>>>

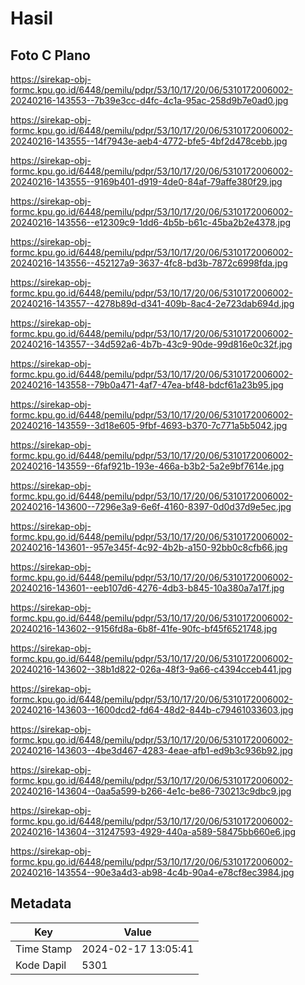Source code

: # Hasil

## Foto C Plano

https://sirekap-obj-formc.kpu.go.id/6448/pemilu/pdpr/53/10/17/20/06/5310172006002-20240216-143553--7b39e3cc-d4fc-4c1a-95ac-258d9b7e0ad0.jpg

https://sirekap-obj-formc.kpu.go.id/6448/pemilu/pdpr/53/10/17/20/06/5310172006002-20240216-143555--14f7943e-aeb4-4772-bfe5-4bf2d478cebb.jpg

https://sirekap-obj-formc.kpu.go.id/6448/pemilu/pdpr/53/10/17/20/06/5310172006002-20240216-143555--9169b401-d919-4de0-84af-79affe380f29.jpg

https://sirekap-obj-formc.kpu.go.id/6448/pemilu/pdpr/53/10/17/20/06/5310172006002-20240216-143556--e12309c9-1dd6-4b5b-b61c-45ba2b2e4378.jpg

https://sirekap-obj-formc.kpu.go.id/6448/pemilu/pdpr/53/10/17/20/06/5310172006002-20240216-143556--452127a9-3637-4fc8-bd3b-7872c6998fda.jpg

https://sirekap-obj-formc.kpu.go.id/6448/pemilu/pdpr/53/10/17/20/06/5310172006002-20240216-143557--4278b89d-d341-409b-8ac4-2e723dab694d.jpg

https://sirekap-obj-formc.kpu.go.id/6448/pemilu/pdpr/53/10/17/20/06/5310172006002-20240216-143557--34d592a6-4b7b-43c9-90de-99d816e0c32f.jpg

https://sirekap-obj-formc.kpu.go.id/6448/pemilu/pdpr/53/10/17/20/06/5310172006002-20240216-143558--79b0a471-4af7-47ea-bf48-bdcf61a23b95.jpg

https://sirekap-obj-formc.kpu.go.id/6448/pemilu/pdpr/53/10/17/20/06/5310172006002-20240216-143559--3d18e605-9fbf-4693-b370-7c771a5b5042.jpg

https://sirekap-obj-formc.kpu.go.id/6448/pemilu/pdpr/53/10/17/20/06/5310172006002-20240216-143559--6faf921b-193e-466a-b3b2-5a2e9bf7614e.jpg

https://sirekap-obj-formc.kpu.go.id/6448/pemilu/pdpr/53/10/17/20/06/5310172006002-20240216-143600--7296e3a9-6e6f-4160-8397-0d0d37d9e5ec.jpg

https://sirekap-obj-formc.kpu.go.id/6448/pemilu/pdpr/53/10/17/20/06/5310172006002-20240216-143601--957e345f-4c92-4b2b-a150-92bb0c8cfb66.jpg

https://sirekap-obj-formc.kpu.go.id/6448/pemilu/pdpr/53/10/17/20/06/5310172006002-20240216-143601--eeb107d6-4276-4db3-b845-10a380a7a17f.jpg

https://sirekap-obj-formc.kpu.go.id/6448/pemilu/pdpr/53/10/17/20/06/5310172006002-20240216-143602--9156fd8a-6b8f-41fe-90fc-bf45f6521748.jpg

https://sirekap-obj-formc.kpu.go.id/6448/pemilu/pdpr/53/10/17/20/06/5310172006002-20240216-143602--38b1d822-026a-48f3-9a66-c4394cceb441.jpg

https://sirekap-obj-formc.kpu.go.id/6448/pemilu/pdpr/53/10/17/20/06/5310172006002-20240216-143603--1600dcd2-fd64-48d2-844b-c79461033603.jpg

https://sirekap-obj-formc.kpu.go.id/6448/pemilu/pdpr/53/10/17/20/06/5310172006002-20240216-143603--4be3d467-4283-4eae-afb1-ed9b3c936b92.jpg

https://sirekap-obj-formc.kpu.go.id/6448/pemilu/pdpr/53/10/17/20/06/5310172006002-20240216-143604--0aa5a599-b266-4e1c-be86-730213c9dbc9.jpg

https://sirekap-obj-formc.kpu.go.id/6448/pemilu/pdpr/53/10/17/20/06/5310172006002-20240216-143604--31247593-4929-440a-a589-58475bb660e6.jpg

https://sirekap-obj-formc.kpu.go.id/6448/pemilu/pdpr/53/10/17/20/06/5310172006002-20240216-143554--90e3a4d3-ab98-4c4b-90a4-e78cf8ec3984.jpg


## Metadata

| Key        | Value               |
| ---------- | ------------------- |
| Time Stamp | 2024-02-17 13:05:41 |
| Kode Dapil | 5301                |



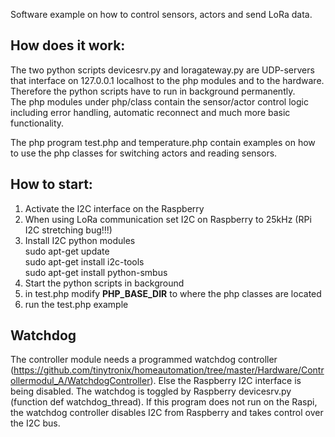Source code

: Software example on how to control sensors, actors and send LoRa data. 

## How does it work:
The two python scripts devicesrv.py and loragateway.py are UDP-servers that interface on 127.0.0.1 localhost to the php modules and to the hardware.
Therefore the python scripts have to run in background permanently.<br>
The php modules under php/class contain the sensor/actor control logic including error handling,
automatic reconnect and much more basic functionality.<br>

The php program test.php and temperature.php contain examples on how to use the php classes for switching actors and reading sensors.

## How to start:
1. Activate the I2C interface on the Raspberry
2. When using LoRa communication set I2C on Raspberry to 25kHz (RPi I2C stretching bug!!!)
3. Install I2C python modules<br>
  sudo apt-get update<br>
  sudo apt-get install i2c-tools<br>
  sudo apt-get install python-smbus<br>
4. Start the python scripts in background 
5. in test.php modify __PHP_BASE_DIR__ to where the php classes are located
6. run the test.php example

## Watchdog
The controller module needs a programmed watchdog controller (https://github.com/tinytronix/homeautomation/tree/master/Hardware/Controllermodul_A/WatchdogController). Else the Raspberry I2C interface is being disabled. The watchdog is toggled by Raspberry devicesrv.py (function def watchdog_thread). If this program does not run on the Raspi, the watchdog controller disables I2C from Raspberry and takes control over the I2C bus.
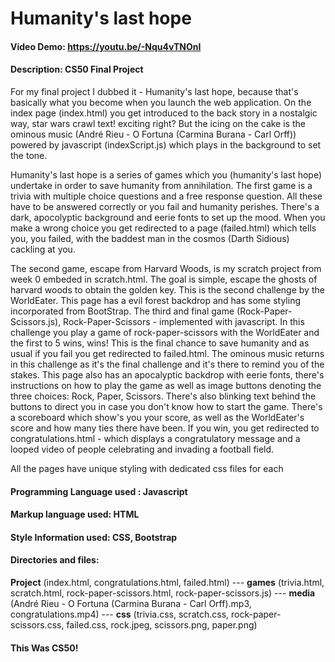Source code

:# Humanity's last hope
#### Video Demo:  https://youtu.be/-Nqu4vTNOnI
#### Description: CS50 Final Project
For my final project I dubbed it - Humanity's last hope, because that's basically what you become when you launch the web application. On the index page (index.html) you get introduced to the back story in a nostalgic way, star wars crawl text! exciting right? But the icing on the cake is the ominous music (André Rieu - O Fortuna (Carmina Burana - Carl Orff)) powered by javascript (indexScript.js) which plays in the background to set the tone.

Humanity's last hope is a series of games which you (humanity's last hope) undertake in order to save humanity from annihilation. The first game is a trivia with multiple choice questions and a free response question. All these have to be answered correctly or you fail and humanity perishes. There's a dark, apocolyptic background and eerie fonts to set up the mood. When you make a wrong choice you get redirected to a page (failed.html) which tells you, you failed, with the baddest man in the cosmos (Darth Sidious) cackling at you.

The second game, escape from Harvard Woods, is my scratch project from week 0 embeded in scratch.html. The goal is simple, escape the ghosts of harvard woods to obtain the golden key. This is the second challenge by the WorldEater. This page has a evil forest backdrop and has some styling incorporated from BootStrap.
The third and final game (Rock-Paper-Scissors.js), Rock-Paper-Scissors - implemented with javascript. In this challenge you play a game of rock-paper-scissors with the WorldEater and the first to 5 wins, wins! This is the final chance to save humanity and as usual if you fail you get redirected to failed.html. The ominous music returns in this challenge as it's the final challenge and it's there to remind you of the stakes. This page also has an apocalyptic backdrop with eerie fonts, there's instructions on how to play the game as well as image buttons denoting the three choices: Rock, Paper, Scissors. There's also blinking text behind the buttons to direct you in case you don't know how to start the game. There's a scoreboard which show's you your score, as well as the WorldEater's score and how many ties there have been. If you win, you get redirected to congratulations.html - which displays a congratulatory message and a looped video of people celebrating and invading a football field.

All the pages have unique styling with dedicated css files for each

#### Programming Language used : Javascript
#### Markup language used: HTML
#### Style Information used: CSS, Bootstrap

#### Directories and files:
**Project** (index.html, congratulations.html, failed.html) --- **games** (trivia.html, scratch.html, rock-paper-scissors.html, rock-paper-scissors.js) --- **media** (André Rieu - O Fortuna (Carmina Burana - Carl Orff).mp3, congratulations.mp4) --- **css** (trivia.css, scratch.css, rock-paper-scissors.css, failed.css, rock.jpeg, scissors.png, paper.png)

#### This Was CS50!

<<<

All of the data must be repeated exactly, except for the pictures.

§ **Exercise output**
Source code

: # Hasil

## Foto C Plano

https://sirekap-obj-formc.kpu.go.id/6448/pemilu/pdpr/53/10/17/20/06/5310172006002-20240216-143553--7b39e3cc-d4fc-4c1a-95ac-258d9b7e0ad0.jpg

https://sirekap-obj-formc.kpu.go.id/6448/pemilu/pdpr/53/10/17/20/06/5310172006002-20240216-143555--14f7943e-aeb4-4772-bfe5-4bf2d478cebb.jpg

https://sirekap-obj-formc.kpu.go.id/6448/pemilu/pdpr/53/10/17/20/06/5310172006002-20240216-143555--9169b401-d919-4de0-84af-79affe380f29.jpg

https://sirekap-obj-formc.kpu.go.id/6448/pemilu/pdpr/53/10/17/20/06/5310172006002-20240216-143556--e12309c9-1dd6-4b5b-b61c-45ba2b2e4378.jpg

https://sirekap-obj-formc.kpu.go.id/6448/pemilu/pdpr/53/10/17/20/06/5310172006002-20240216-143556--452127a9-3637-4fc8-bd3b-7872c6998fda.jpg

https://sirekap-obj-formc.kpu.go.id/6448/pemilu/pdpr/53/10/17/20/06/5310172006002-20240216-143557--4278b89d-d341-409b-8ac4-2e723dab694d.jpg

https://sirekap-obj-formc.kpu.go.id/6448/pemilu/pdpr/53/10/17/20/06/5310172006002-20240216-143557--34d592a6-4b7b-43c9-90de-99d816e0c32f.jpg

https://sirekap-obj-formc.kpu.go.id/6448/pemilu/pdpr/53/10/17/20/06/5310172006002-20240216-143558--79b0a471-4af7-47ea-bf48-bdcf61a23b95.jpg

https://sirekap-obj-formc.kpu.go.id/6448/pemilu/pdpr/53/10/17/20/06/5310172006002-20240216-143559--3d18e605-9fbf-4693-b370-7c771a5b5042.jpg

https://sirekap-obj-formc.kpu.go.id/6448/pemilu/pdpr/53/10/17/20/06/5310172006002-20240216-143559--6faf921b-193e-466a-b3b2-5a2e9bf7614e.jpg

https://sirekap-obj-formc.kpu.go.id/6448/pemilu/pdpr/53/10/17/20/06/5310172006002-20240216-143600--7296e3a9-6e6f-4160-8397-0d0d37d9e5ec.jpg

https://sirekap-obj-formc.kpu.go.id/6448/pemilu/pdpr/53/10/17/20/06/5310172006002-20240216-143601--957e345f-4c92-4b2b-a150-92bb0c8cfb66.jpg

https://sirekap-obj-formc.kpu.go.id/6448/pemilu/pdpr/53/10/17/20/06/5310172006002-20240216-143601--eeb107d6-4276-4db3-b845-10a380a7a17f.jpg

https://sirekap-obj-formc.kpu.go.id/6448/pemilu/pdpr/53/10/17/20/06/5310172006002-20240216-143602--9156fd8a-6b8f-41fe-90fc-bf45f6521748.jpg

https://sirekap-obj-formc.kpu.go.id/6448/pemilu/pdpr/53/10/17/20/06/5310172006002-20240216-143602--38b1d822-026a-48f3-9a66-c4394cceb441.jpg

https://sirekap-obj-formc.kpu.go.id/6448/pemilu/pdpr/53/10/17/20/06/5310172006002-20240216-143603--1600dcd2-fd64-48d2-844b-c79461033603.jpg

https://sirekap-obj-formc.kpu.go.id/6448/pemilu/pdpr/53/10/17/20/06/5310172006002-20240216-143603--4be3d467-4283-4eae-afb1-ed9b3c936b92.jpg

https://sirekap-obj-formc.kpu.go.id/6448/pemilu/pdpr/53/10/17/20/06/5310172006002-20240216-143604--0aa5a599-b266-4e1c-be86-730213c9dbc9.jpg

https://sirekap-obj-formc.kpu.go.id/6448/pemilu/pdpr/53/10/17/20/06/5310172006002-20240216-143604--31247593-4929-440a-a589-58475bb660e6.jpg

https://sirekap-obj-formc.kpu.go.id/6448/pemilu/pdpr/53/10/17/20/06/5310172006002-20240216-143554--90e3a4d3-ab98-4c4b-90a4-e78cf8ec3984.jpg


## Metadata

| Key        | Value               |
| ---------- | ------------------- |
| Time Stamp | 2024-02-17 13:05:41 |
| Kode Dapil | 5301                |



Source code

: Software example on how to control sensors, actors and send LoRa data. 

## How does it work:
The two python scripts devicesrv.py and loragateway.py are UDP-servers that interface on 127.0.0.1 localhost to the php modules and to the hardware.
Therefore the python scripts have to run in background permanently.<br>
The php modules under php/class contain the sensor/actor control logic including error handling,
automatic reconnect and much more basic functionality.<br>

The php program test.php and temperature.php contain examples on how to use the php classes for switching actors and reading sensors.

## How to start:
1. Activate the I2C interface on the Raspberry
2. When using LoRa communication set I2C on Raspberry to 25kHz (RPi I2C stretching bug!!!)
3. Install I2C python modules<br>
  sudo apt-get update<br>
  sudo apt-get install i2c-tools<br>
  sudo apt-get install python-smbus<br>
4. Start the python scripts in background 
5. in test.php modify __PHP_BASE_DIR__ to where the php classes are located
6. run the test.php example

## Watchdog
The controller module needs a programmed watchdog controller (https://github.com/tinytronix/homeautomation/tree/master/Hardware/Controllermodul_A/WatchdogController). Else the Raspberry I2C interface is being disabled. The watchdog is toggled by Raspberry devicesrv.py (function def watchdog_thread). If this program does not run on the Raspi, the watchdog controller disables I2C from Raspberry and takes control over the I2C bus.
Source code

:# Humanity's last hope
#### Video Demo:  https://youtu.be/-Nqu4vTNOnI
#### Description: CS50 Final Project
For my final project I dubbed it - Humanity's last hope, because that's basically what you become when you launch the web application. On the index page (index.html) you get introduced to the back story in a nostalgic way, star wars crawl text! exciting right? But the icing on the cake is the ominous music (André Rieu - O Fortuna (Carmina Burana - Carl Orff)) powered by javascript (indexScript.js) which plays in the background to set the tone.

Humanity's last hope is a series of games which you (humanity's last hope) undertake in order to save humanity from annihilation. The first game is a trivia with multiple choice questions and a free response question. All these have to be answered correctly or you fail and humanity perishes. There's a dark, apocolyptic background and eerie fonts to set up the mood. When you make a wrong choice you get redirected to a page (failed.html) which tells you, you failed, with the baddest man in the cosmos (Darth Sidious) cackling at you.

The second game, escape from Harvard Woods, is my scratch project from week 0 embeded in scratch.html. The goal is simple, escape the ghosts of harvard woods to obtain the golden key. This is the second challenge by the WorldEater. This page has a evil forest backdrop and has some styling incorporated from BootStrap.
The third and final game (Rock-Paper-Scissors.js), Rock-Paper-Scissors - implemented with javascript. In this challenge you play a game of rock-paper-scissors with the WorldEater and the first to 5 wins, wins! This is the final chance to save humanity and as usual if you fail you get redirected to failed.html. The ominous music returns in this challenge as it's the final challenge and it's there to remind you of the stakes. This page also has an apocalyptic backdrop with eerie fonts, there's instructions on how to play the game as well as image buttons denoting the three choices: Rock, Paper, Scissors. There's also blinking text behind the buttons to direct you in case you don't know how to start the game. There's a scoreboard which show's you your score, as well as the WorldEater's score and how many ties there have been. If you win, you get redirected to congratulations.html - which displays a congratulatory message and a looped video of people celebrating and invading a football field.

All the pages have unique styling with dedicated css files for each

#### Programming Language used : Javascript
#### Markup language used: HTML
#### Style Information used: CSS, Bootstrap

#### Directories and files:
**Project** (index.html, congratulations.html, failed.html) --- **games** (trivia.html, scratch.html, rock-paper-scissors.html, rock-paper-scissors.js) --- **media** (André Rieu - O Fortuna (Carmina Burana - Carl Orff).mp3, congratulations.mp4) --- **css** (trivia.css, scratch.css, rock-paper-scissors.css, failed.css, rock.jpeg, scissors.png, paper.png)

#### This Was CS50!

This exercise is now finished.